Decided On September 13, 1938
SHAIKH MOHAMMAD YAQUOOB ALLY Appellant
V/S
CHHOTEY LAL MISTRI Respondents

JUDGEMENT

(1.) I stated the facts of this ease when it was argued before me on 10 January last, and a remand was obtained by the appellant on two points. The first of these points was whether the evidence of the plaintiffs witnesses as regards plain, tiffs purchase from Mevi establishes or points to delivery of the property by Mevi to Chhotey Lal. The lower Appellate Court has answered the point by saying that there is admittedly no evidence on the record that Mevi delivered possession to Chhotey Lal at the time of or soon after the oral sale, but that the evidence adduced by the plaintiffs points to delivery of the property by Mevi to Chhotey Lal. This is a finding of fact which is conclusive against the appellant, for under Section 54, T.P. Act, tangible immovable property of a value of less than Rs. 100 can be sold either by a registered instrument or by a delivery, of the property. In the present case the appellant's story was that the judgment-debtor Mevi, from whom he purchased the disputed house in the execution sale, had purchased Chhotey's half of the house for Rs. 40, while the plaintiffs case was (and they include Chhotey and his sons) that Chhotey had purchased Mevi's half of the house for Rs. 75.
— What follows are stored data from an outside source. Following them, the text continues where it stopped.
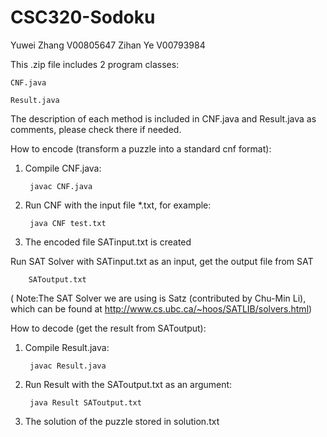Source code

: # CSC320-Sodoku
Yuwei Zhang V00805647
Zihan Ye    V00793984

This .zip file includes 2 program classes: 

	CNF.java
	
	Result.java

The description of each method is included in CNF.java and Result.java as comments, please check there if needed.

How to encode (transform a puzzle into a standard cnf format):
	
1. Compile CNF.java:
				
		javac CNF.java

	
2. Run CNF with the input file *.txt, for example:
			
		java CNF test.txt

3. The encoded file SATinput.txt is created

Run SAT Solver with SATinput.txt as an input, get the output file from SAT

		SAToutput.txt

( Note:The SAT Solver we are using is Satz (contributed by Chu-Min Li), 
  which can be found at http://www.cs.ubc.ca/~hoos/SATLIB/solvers.html)


How to decode (get the result from SAToutput):

1. Compile Result.java:

		javac Result.java

2. Run Result with the SAToutput.txt as an argument:		

		java Result SAToutput.txt

3. The solution of the puzzle stored in solution.txt

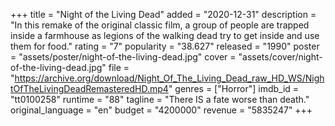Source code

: +++
title = "Night of the Living Dead"
added = "2020-12-31"
description = "In this remake of the original classic film, a group of people are trapped inside a farmhouse as legions of the walking dead try to get inside and use them for food."
rating = "7"
popularity = "38.627"
released = "1990"
poster = "assets/poster/night-of-the-living-dead.jpg"
cover = "assets/cover/night-of-the-living-dead.jpg"
file = "https://archive.org/download/Night_Of_The_Living_Dead_raw_HD_WS/NightOfTheLivingDeadRemasteredHD.mp4"
genres = ["Horror"]
imdb_id = "tt0100258"
runtime = "88"
tagline = "There IS a fate worse than death."
original_language = "en"
budget = "4200000"
revenue = "5835247"
+++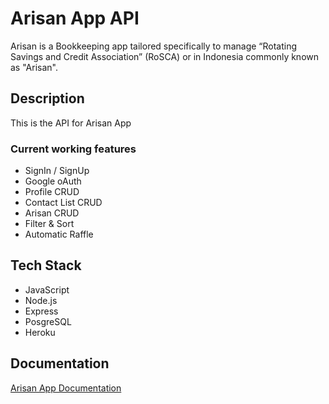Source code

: # Arisan App API
Arisan is a Bookkeeping app tailored specifically to manage “Rotating Savings and Credit Association” (RoSCA) or in Indonesia commonly known as "Arisan".
## Description
This is the API for Arisan App
### Current working features
* SignIn / SignUp
* Google oAuth
* Profile CRUD
* Contact List CRUD
* Arisan CRUD
* Filter & Sort
* Automatic Raffle
## Tech Stack
* JavaScript
* Node.js
* Express
* PosgreSQL
* Heroku
## Documentation
[Arisan App Documentation](https://bit.ly/Arisan_API_Doc)
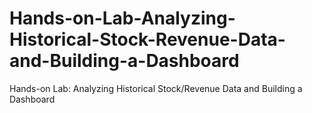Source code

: # Hands-on-Lab-Analyzing-Historical-Stock-Revenue-Data-and-Building-a-Dashboard
Hands-on Lab: Analyzing Historical Stock/Revenue Data and Building a Dashboard
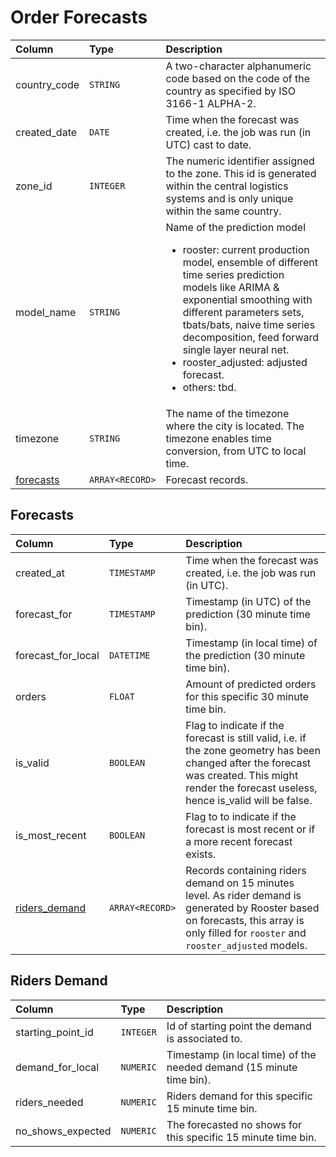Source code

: # Order Forecasts

| Column | Type | Description |
| :--- | :--- | :--- |
| country_code | `STRING` | A two-character alphanumeric code based on the code of the country as specified by ISO 3166-1 ALPHA-2. |
| created_date | `DATE` | Time when the forecast was created, i.e. the job was run (in UTC) cast to date. |
| zone_id | `INTEGER` | The numeric identifier assigned to the zone. This id is generated within the central logistics systems and is only unique within the same country. |
| model_name | `STRING` | Name of the prediction model <ul><li> rooster: current production model, ensemble of different time series prediction models like ARIMA & exponential smoothing with different parameters sets, tbats/bats, naive time series decomposition, feed forward single layer neural net. <li> rooster_adjusted: adjusted forecast. <li> others: tbd.  |
| timezone | `STRING` | The name of the timezone where the city is located. The timezone enables time conversion, from UTC to local time. |
| [forecasts](#forecasts) | `ARRAY<RECORD>` | Forecast records. | 

## Forecasts

| Column | Type | Description |
| :--- | :--- | :--- |
| created_at | `TIMESTAMP` | Time when the forecast was created, i.e. the job was run (in UTC). |
| forecast_for | `TIMESTAMP` | Timestamp (in UTC) of the prediction (30 minute time bin). | 
| forecast_for_local | `DATETIME` | Timestamp (in local time) of the prediction (30 minute time bin). | 
| orders | `FLOAT` | Amount of predicted orders for this specific 30 minute time bin. | 
| is_valid | `BOOLEAN` | Flag to indicate if the forecast is still valid, i.e. if the zone geometry has been changed after the forecast was created. This might render the forecast useless, hence is_valid will be false. | 
| is_most_recent | `BOOLEAN` | Flag to to indicate if the forecast is most recent or if a more recent forecast exists. | 
| [riders_demand](#riders-demand) | `ARRAY<RECORD>` | Records containing riders demand on 15 minutes level. As rider demand is generated by Rooster based on forecasts, this array is only filled for `rooster` and `rooster_adjusted` models. |

## Riders Demand
| Column | Type | Description |
| :--- | :--- | :--- |
| starting_point_id | `INTEGER`| Id of starting point the demand is associated to. |
| demand_for_local | `NUMERIC` | Timestamp (in local time) of the needed demand (15 minute time bin). | 
| riders_needed | `NUMERIC` | Riders demand for this specific 15 minute time bin. | 
| no_shows_expected | `NUMERIC` | The forecasted no shows for this specific 15 minute time bin. | 
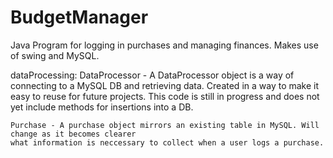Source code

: # BudgetManager
Java Program for logging in purchases and managing finances. Makes use of swing and MySQL.


dataProcessing:
	DataProcessor - A DataProcessor object is a way of connecting to a MySQL DB and retrieving data.
	Created in a way to make it easy to reuse for future projects. This code is still in progress and does
	not yet include methods for insertions into a DB.
	
	Purchase - A purchase object mirrors an existing table in MySQL. Will change as it becomes clearer
	what information is neccessary to collect when a user logs a purchase.
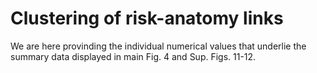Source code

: # Clustering of risk-anatomy links 

We are here provinding the individual numerical values that underlie the summary data displayed in main Fig. 4 and Sup. Figs. 11-12.
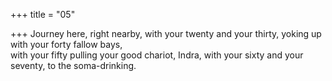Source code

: +++
title = "05"

+++
Journey here, right nearby, with your twenty and your thirty, yoking up  with your forty fallow bays,  
with your fifty pulling your good chariot, Indra, with your sixty and  your seventy, to the soma-drinking.  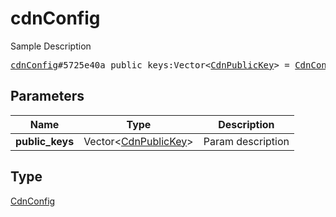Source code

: # cdnConfig

Sample Description

<pre>
<a href="../constructor/cdnConfig.md">cdnConfig</a>#5725e40a public_keys:Vector&lt;<a href="../type/CdnPublicKey.md">CdnPublicKey</a>&gt; = <a href="../type/CdnConfig.md">CdnConfig</a>;
</pre>
## Parameters

| Name | Type | Description |
|------|:----:|-------------|
| **public_keys** | Vector&lt;<a href="../type/CdnPublicKey.md">CdnPublicKey</a>&gt; | Param description |

## Type

<a href="../type/CdnConfig.md">CdnConfig</a>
(2.) Neither of the sales was supported by any registered sale-deed. Both were said to be oral sales supported by unregistered documents, and the sale relied on by the plaintiffs was dated 1918, while that relied on by the appellant seems to have been nine or ten years later. The learned advocate for the appellant has argued that the finding of the lower Appellate Court regarding the inferential deli, very of property should not be accepted. That finding rests on evidence which has been specified and is an inference of fact from the evidence set out. The learned advocate has not been able to show that the inference is impossible in law, and unless an appellant can do that, such findings of fact are binding in second appeal.
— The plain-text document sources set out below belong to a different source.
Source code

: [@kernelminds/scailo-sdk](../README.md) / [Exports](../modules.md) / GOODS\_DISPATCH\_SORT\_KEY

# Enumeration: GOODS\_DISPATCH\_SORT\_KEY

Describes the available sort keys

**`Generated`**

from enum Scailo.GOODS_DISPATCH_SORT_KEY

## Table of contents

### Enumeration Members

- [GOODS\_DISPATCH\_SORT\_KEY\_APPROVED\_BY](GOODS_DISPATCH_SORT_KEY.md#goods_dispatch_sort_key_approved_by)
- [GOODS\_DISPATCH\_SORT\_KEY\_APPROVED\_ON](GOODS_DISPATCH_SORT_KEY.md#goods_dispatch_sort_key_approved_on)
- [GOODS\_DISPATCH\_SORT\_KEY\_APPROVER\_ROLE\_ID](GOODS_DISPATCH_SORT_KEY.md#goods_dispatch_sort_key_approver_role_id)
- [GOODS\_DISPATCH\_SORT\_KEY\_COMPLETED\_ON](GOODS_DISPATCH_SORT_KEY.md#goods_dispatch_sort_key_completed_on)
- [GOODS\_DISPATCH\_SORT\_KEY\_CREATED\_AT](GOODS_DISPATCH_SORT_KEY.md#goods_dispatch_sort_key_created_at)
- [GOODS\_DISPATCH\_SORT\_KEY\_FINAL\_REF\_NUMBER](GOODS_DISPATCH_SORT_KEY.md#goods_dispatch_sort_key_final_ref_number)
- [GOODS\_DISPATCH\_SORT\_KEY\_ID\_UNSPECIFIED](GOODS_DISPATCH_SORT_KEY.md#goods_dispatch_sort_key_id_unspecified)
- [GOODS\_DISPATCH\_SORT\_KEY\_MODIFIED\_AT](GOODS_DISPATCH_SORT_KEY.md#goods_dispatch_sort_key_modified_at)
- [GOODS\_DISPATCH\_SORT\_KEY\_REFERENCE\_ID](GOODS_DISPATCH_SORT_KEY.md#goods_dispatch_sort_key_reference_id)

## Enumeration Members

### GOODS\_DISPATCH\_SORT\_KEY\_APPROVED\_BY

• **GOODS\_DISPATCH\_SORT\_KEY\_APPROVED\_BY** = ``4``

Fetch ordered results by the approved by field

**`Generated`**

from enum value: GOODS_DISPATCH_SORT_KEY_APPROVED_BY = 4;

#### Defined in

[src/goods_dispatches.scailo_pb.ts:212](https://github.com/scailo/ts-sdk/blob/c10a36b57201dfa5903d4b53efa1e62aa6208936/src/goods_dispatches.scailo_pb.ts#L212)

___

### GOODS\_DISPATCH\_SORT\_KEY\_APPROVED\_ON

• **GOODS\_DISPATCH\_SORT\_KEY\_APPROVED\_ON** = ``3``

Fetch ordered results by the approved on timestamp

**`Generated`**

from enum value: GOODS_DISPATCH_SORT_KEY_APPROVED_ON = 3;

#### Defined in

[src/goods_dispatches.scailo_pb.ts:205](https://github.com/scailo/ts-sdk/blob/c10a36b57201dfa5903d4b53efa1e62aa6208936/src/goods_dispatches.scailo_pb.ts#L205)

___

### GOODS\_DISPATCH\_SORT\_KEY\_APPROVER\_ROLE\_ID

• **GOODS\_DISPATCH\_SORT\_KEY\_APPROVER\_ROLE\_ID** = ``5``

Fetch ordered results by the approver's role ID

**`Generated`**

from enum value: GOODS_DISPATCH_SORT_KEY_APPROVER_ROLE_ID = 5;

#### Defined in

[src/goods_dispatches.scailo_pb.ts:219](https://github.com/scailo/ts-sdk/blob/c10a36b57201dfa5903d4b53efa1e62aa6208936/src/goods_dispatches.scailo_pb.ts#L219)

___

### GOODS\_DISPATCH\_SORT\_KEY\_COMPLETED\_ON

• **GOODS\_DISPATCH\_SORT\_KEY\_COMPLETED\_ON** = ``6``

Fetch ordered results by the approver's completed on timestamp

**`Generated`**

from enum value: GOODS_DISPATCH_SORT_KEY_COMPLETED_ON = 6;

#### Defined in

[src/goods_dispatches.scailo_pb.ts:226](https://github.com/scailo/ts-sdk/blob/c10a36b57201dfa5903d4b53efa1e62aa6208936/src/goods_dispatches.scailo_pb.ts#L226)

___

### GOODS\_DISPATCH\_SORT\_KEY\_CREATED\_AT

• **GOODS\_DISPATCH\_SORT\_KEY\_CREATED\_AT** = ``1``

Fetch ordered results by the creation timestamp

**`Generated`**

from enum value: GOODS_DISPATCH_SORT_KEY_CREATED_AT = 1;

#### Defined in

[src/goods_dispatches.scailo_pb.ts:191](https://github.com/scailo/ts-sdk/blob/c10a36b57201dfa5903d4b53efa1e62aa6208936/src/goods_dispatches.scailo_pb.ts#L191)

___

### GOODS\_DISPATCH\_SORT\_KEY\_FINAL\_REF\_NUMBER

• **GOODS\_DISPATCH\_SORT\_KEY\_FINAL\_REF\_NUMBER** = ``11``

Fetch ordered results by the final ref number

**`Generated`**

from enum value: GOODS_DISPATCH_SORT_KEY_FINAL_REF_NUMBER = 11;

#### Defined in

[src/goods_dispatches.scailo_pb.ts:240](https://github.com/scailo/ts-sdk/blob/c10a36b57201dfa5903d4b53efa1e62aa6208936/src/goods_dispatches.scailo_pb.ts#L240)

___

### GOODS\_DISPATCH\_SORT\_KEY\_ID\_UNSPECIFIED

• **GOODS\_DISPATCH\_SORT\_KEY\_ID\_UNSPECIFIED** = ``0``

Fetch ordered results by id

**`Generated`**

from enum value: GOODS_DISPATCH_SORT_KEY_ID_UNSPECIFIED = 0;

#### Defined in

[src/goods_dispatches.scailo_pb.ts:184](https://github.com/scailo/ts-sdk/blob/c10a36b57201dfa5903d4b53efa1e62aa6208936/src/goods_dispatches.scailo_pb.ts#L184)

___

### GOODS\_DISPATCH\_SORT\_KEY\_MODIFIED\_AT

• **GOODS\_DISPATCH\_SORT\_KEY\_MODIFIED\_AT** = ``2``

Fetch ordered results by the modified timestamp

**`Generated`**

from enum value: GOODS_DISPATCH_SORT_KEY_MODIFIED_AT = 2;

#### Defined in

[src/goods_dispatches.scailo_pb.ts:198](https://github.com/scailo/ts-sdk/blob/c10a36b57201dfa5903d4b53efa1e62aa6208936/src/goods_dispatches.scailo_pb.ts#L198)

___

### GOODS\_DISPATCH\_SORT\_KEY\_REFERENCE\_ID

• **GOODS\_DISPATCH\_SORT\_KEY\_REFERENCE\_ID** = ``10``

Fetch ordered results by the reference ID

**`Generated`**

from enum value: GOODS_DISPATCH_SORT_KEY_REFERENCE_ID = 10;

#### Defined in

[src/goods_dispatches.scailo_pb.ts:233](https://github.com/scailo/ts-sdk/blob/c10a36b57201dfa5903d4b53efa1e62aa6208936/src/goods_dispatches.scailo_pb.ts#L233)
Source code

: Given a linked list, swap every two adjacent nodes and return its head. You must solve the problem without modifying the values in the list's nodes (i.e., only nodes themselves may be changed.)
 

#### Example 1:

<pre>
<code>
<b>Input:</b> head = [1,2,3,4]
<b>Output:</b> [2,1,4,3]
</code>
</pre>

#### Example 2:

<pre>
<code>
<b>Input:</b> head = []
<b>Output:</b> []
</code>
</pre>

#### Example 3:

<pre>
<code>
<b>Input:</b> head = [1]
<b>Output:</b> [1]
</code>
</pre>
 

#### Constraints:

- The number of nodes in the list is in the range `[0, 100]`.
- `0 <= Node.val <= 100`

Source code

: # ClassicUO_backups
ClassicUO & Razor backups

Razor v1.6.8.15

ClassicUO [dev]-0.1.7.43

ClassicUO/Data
(3.) The learned advocate suggested that a sale effected by an unregistered document unaccompanied by a contemporaneous delivery of possession was no sale at all. But for this proposition he was not able to cite any authority. The sale- deed being unregistered will, of course, not operate to transfer the title; but I do not see why, if such a sale deed is executed today in respect of an immovable property worth not more than Rs. 100 and the property is delivered to the purchaser some days after this in pursuance of the sale deed, which would have taken no effect by itself, the sale should not stand. The finding of the lower Appellate Court comes to this that there is no direct evidence of delivery of possession at the time of the sale or soon after it but that there is evidence at the same time, which has been accepted by the lower Appellate Court, that after the sale, which must mean the attempted sale by means of the unregistered sale deed, the plaintiffs got exclusive possession over the house and the vendor left the village and had no concern with or possession over the house, circumstances from which delivery of possession at some undetermined time after the execution of the sale deed may legitimately be inferred. It is not as if the sale, on which the appellant relies, came so shortly after the plaintiffs sale as to make it at all material that the exact time when Mevi's purchaser got into possession under that transaction is undetermined. The learned advocate referred to Makhan Lal v. Bunka Behari Ghose (1892) 19 Cal. 623.. But that was a case of an admitted sale by means of an unregistered instrument unaccompanied by possession. It was held that the transfer or sale was inoperative, and so it conferred no title on the vendee. But this is of no help to the appellant when it has been found as a fact that an unregistered instrument was executed in favour of Chhotey Lal and was followed though some time afterwards, by delivery of possession; appellants purchase in execution came years after.